Carriers are looking for "the low hanging fruits" in virtualization and many have found it in virtual Customer Premise Equipment (vCPE). CPE is the gear that carriers install in the enterprise to deliver connectivity service and acts as the traditional demarcation point between the carrier network and the enterprise network. However, CPE also has two additional characteristics that make it a prime candidate for virtualization:
It is a significant expense for carriers. Large CAPEX and OPEX is spent annually on the hardware needed for every enterprise branch location as well as the truck rolls required to install the hardware.
It is largely a self-contained function without the need to integrate into the legacy OSS/BSS systems for the carriers.

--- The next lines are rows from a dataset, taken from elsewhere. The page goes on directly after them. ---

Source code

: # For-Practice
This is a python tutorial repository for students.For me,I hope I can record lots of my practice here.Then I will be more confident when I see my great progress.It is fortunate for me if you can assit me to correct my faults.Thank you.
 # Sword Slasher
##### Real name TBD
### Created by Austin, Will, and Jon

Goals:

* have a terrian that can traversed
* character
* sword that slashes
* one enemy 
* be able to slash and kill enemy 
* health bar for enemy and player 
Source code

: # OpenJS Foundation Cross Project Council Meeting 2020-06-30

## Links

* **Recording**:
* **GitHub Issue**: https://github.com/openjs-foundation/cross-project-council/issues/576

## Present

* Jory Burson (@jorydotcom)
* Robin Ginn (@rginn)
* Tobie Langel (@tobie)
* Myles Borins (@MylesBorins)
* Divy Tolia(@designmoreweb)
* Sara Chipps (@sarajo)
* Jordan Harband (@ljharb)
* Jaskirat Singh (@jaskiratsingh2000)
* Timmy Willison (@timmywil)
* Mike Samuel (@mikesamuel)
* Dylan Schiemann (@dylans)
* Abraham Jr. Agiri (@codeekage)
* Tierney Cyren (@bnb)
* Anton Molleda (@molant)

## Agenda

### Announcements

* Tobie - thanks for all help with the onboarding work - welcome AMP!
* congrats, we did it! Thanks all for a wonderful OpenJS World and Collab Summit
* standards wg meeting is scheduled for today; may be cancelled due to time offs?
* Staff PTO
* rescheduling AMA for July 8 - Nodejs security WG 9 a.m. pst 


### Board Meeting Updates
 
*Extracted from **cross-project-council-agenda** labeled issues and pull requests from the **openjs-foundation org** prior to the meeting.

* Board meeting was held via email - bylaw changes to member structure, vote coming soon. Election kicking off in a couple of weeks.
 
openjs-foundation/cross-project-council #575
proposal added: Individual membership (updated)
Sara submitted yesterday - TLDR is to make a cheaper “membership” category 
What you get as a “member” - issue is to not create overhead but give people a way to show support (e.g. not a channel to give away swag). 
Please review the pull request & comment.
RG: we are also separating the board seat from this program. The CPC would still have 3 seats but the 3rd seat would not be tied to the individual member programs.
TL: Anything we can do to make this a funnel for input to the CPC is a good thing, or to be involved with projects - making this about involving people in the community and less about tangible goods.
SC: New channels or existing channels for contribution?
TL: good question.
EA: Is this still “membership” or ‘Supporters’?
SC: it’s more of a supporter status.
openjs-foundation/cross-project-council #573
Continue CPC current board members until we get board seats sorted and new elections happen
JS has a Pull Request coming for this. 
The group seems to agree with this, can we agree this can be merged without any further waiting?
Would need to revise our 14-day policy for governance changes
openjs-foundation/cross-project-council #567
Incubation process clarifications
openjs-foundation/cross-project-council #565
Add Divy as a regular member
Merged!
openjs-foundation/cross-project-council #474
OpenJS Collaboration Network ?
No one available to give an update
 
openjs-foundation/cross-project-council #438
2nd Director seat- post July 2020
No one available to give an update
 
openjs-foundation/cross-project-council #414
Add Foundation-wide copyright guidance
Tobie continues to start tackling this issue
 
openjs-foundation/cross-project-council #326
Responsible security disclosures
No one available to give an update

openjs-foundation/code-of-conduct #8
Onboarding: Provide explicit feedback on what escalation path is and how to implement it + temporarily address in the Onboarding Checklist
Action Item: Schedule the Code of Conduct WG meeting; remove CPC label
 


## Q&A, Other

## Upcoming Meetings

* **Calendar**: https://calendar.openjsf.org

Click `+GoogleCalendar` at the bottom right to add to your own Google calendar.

This leaves vCPE as the logical choice to save CAPEX and OPEX as a completely SW-based solution in a simple, standalone device that can be easily deployed. Multiple carriers discussed their plans to roll-out vCPE as the first NFV use case, leveraging virtual functions like routing, firewall, DDOS security, IP VPN and others. This is great news that carriers are moving forward into this great virtualization challenge and have identified their first easy win.
The other "easy win" is SD-WAN. Why SD-WAN and Why SD-WAN now?
Not long ago, IT teams had more straightforward objectives with their WANs. They needed to provide reliable connectivity between headquarters and branch offices over a combination of less-expensive broadband paths and faster, costlier MPLS links. IT would set up the networking hardware in corporate data centers and branch offices, manually configure it all, and then not touch anything unless absolutely necessary. Making any changes generally took weeks or even months to plan and execute.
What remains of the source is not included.